Cheyenne Arapaho author Tommy Orange reads from his novel "There There," at the Mashantucket Pequot Museum, Mystic, CT, June 8, 2018.

Cheyenne Arapaho writer honored as part of unique literary project

Native American author Tommy Orange has already begun thinking about a new novel that none of us will live to read.

Orange, a citizen of the Cheyenne and Arapaho Tribes in Oklahoma born and raised in California, has been selected as the next writer for the Future Library Project (FLP).

An initiative launched by Scottish artist Katie Paterson in 2014, FLP aims to collect an original work by a popular writer every year for a century. The works will remain unread and unpublished until 2114, when they will be printed on paper made from trees the artist planted in Norway a decade ago.

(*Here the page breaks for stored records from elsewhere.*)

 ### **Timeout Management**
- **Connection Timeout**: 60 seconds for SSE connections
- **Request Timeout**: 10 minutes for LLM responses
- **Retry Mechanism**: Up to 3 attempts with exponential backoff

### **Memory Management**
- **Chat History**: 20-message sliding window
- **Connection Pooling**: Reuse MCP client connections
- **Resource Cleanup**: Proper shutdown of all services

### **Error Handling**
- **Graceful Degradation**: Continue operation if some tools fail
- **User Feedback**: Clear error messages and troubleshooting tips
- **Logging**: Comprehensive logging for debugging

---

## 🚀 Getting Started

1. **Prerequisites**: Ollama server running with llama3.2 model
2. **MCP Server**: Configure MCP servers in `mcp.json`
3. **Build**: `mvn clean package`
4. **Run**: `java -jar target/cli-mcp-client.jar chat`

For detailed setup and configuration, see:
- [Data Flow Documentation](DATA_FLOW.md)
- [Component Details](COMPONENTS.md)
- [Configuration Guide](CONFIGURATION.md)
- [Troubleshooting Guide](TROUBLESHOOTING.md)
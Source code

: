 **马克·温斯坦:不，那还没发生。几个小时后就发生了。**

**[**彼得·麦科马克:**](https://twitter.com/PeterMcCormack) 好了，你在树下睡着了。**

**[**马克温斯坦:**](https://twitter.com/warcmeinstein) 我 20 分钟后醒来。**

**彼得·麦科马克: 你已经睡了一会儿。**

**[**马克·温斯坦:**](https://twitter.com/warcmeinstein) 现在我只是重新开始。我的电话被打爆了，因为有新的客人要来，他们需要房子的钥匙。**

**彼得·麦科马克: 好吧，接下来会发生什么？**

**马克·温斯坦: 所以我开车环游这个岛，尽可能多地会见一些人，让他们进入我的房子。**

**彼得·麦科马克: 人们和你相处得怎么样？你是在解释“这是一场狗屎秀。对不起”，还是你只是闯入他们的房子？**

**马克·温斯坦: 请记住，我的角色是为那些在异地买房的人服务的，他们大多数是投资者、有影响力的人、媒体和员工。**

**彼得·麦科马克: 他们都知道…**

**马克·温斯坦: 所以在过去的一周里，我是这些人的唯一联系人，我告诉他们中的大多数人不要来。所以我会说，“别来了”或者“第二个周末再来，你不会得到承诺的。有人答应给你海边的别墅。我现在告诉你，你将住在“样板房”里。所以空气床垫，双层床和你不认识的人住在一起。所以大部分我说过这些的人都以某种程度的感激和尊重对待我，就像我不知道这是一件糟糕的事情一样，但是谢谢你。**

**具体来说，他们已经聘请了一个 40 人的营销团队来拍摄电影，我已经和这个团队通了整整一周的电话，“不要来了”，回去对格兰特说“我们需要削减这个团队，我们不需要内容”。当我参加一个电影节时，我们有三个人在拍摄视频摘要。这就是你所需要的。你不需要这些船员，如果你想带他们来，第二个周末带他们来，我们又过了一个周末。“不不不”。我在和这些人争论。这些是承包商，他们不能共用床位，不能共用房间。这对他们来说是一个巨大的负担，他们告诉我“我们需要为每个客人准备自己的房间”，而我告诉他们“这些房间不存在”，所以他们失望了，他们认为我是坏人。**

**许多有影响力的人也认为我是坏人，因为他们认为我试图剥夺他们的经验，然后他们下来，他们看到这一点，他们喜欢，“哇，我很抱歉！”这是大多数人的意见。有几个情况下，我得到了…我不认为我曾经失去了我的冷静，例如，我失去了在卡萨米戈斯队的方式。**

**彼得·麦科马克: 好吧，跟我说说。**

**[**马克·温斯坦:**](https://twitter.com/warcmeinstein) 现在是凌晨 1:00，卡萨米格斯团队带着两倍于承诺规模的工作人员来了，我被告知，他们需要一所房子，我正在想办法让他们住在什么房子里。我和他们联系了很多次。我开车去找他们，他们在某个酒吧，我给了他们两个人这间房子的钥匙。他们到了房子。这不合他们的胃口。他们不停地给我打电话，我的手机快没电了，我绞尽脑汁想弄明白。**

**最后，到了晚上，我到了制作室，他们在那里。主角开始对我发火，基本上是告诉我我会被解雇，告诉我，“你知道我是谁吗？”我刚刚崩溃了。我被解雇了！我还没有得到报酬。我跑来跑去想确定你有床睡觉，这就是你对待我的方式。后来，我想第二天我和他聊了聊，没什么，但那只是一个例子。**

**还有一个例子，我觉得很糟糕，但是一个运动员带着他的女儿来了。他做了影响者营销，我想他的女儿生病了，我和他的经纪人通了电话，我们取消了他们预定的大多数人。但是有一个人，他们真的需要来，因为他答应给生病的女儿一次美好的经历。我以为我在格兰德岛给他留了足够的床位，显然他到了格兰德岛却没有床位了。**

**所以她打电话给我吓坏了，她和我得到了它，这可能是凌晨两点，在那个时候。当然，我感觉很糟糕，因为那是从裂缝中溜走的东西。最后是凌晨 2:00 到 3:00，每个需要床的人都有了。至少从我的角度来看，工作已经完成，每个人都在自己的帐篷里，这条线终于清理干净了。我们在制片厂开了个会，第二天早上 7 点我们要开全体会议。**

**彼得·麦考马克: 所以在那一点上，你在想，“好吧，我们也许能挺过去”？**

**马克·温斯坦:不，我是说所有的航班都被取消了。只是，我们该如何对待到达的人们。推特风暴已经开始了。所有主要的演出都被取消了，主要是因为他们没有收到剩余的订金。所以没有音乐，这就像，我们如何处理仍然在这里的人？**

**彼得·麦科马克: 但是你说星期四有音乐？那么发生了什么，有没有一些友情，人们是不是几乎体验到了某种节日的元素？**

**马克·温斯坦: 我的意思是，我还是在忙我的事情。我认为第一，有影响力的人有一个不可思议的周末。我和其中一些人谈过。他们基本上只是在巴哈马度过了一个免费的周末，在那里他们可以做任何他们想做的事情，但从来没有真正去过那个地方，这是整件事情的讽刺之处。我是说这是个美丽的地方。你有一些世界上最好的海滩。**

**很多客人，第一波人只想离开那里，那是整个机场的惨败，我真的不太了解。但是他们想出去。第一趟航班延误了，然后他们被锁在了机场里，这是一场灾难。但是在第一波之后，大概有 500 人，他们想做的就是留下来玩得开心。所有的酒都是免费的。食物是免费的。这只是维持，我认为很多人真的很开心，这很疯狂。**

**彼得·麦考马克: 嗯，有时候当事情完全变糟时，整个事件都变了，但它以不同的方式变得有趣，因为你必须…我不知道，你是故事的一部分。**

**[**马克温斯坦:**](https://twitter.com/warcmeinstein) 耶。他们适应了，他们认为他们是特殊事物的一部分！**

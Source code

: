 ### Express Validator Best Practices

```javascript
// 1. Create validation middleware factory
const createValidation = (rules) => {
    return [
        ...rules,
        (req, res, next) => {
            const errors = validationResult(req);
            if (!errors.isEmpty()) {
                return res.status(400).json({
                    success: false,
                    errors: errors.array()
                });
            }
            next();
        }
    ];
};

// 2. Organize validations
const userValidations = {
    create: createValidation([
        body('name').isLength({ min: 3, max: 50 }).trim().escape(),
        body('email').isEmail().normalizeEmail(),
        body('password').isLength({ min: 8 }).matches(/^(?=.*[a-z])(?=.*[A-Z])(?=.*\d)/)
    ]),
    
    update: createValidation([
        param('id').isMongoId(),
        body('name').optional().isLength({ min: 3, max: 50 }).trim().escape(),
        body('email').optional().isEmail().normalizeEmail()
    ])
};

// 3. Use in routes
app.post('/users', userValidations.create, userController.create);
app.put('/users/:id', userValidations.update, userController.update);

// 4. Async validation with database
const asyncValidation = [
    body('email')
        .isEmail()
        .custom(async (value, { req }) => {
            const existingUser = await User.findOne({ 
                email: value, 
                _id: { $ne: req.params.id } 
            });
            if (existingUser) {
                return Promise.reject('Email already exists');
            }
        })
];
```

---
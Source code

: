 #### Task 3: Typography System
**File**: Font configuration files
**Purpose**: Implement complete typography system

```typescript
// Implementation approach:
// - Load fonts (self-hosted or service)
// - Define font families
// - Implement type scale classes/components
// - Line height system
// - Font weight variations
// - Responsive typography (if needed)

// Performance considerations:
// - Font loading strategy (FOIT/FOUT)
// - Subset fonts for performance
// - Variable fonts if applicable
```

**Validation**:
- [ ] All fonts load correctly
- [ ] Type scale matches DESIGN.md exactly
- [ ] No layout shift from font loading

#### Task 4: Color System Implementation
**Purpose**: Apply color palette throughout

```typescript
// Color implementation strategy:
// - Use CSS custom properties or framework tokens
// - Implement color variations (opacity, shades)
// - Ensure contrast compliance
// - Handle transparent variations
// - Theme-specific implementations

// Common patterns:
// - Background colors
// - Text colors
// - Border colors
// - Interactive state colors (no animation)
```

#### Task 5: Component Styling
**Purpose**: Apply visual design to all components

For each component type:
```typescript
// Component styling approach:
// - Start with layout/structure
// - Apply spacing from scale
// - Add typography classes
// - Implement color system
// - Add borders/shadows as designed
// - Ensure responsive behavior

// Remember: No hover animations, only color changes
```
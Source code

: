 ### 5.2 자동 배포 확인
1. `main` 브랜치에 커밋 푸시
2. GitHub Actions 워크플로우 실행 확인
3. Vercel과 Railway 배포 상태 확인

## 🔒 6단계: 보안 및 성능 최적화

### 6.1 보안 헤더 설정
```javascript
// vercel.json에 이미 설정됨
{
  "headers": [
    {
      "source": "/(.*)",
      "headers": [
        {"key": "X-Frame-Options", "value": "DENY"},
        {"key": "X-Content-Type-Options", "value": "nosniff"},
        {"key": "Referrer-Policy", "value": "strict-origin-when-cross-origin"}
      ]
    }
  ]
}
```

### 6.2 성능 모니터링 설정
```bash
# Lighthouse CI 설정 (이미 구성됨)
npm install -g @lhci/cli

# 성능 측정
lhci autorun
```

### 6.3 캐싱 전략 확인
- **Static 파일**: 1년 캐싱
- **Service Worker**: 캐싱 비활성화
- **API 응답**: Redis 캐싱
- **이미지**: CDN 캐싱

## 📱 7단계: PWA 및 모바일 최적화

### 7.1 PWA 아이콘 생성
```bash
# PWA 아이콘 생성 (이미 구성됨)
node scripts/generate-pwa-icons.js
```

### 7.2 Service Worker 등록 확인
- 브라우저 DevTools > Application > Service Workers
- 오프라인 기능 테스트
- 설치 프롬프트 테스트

Orange is the author of two novels exploring urban Native American identity. His 2019 debut novel “There There,” an examination of urban Native identity, earned him a Pulitzer nomination; his follow-up novel “Wandering Stars,” is on this year’s Booker Prize longlist.

He tells the Guardian newspaper that being involved in the Future Library means he still has hopes “that we will have a world to live in with books in it in a hundred years, or 90 I guess, and I think I need to keep that hope alive, need to actively cultivate that kind of hope in the longevity of the human project.”

Orange isn’t sure what kind of book he will write for the FLP and wonders what kind of reception it will get from critics in the 22nd Century.

“I think it’s a little scary writing for people who will most definitely deem us stupid and inferior in many ways just as when we look back a hundred years, we can see clearly all the problems we had just being decent human beings,” he said.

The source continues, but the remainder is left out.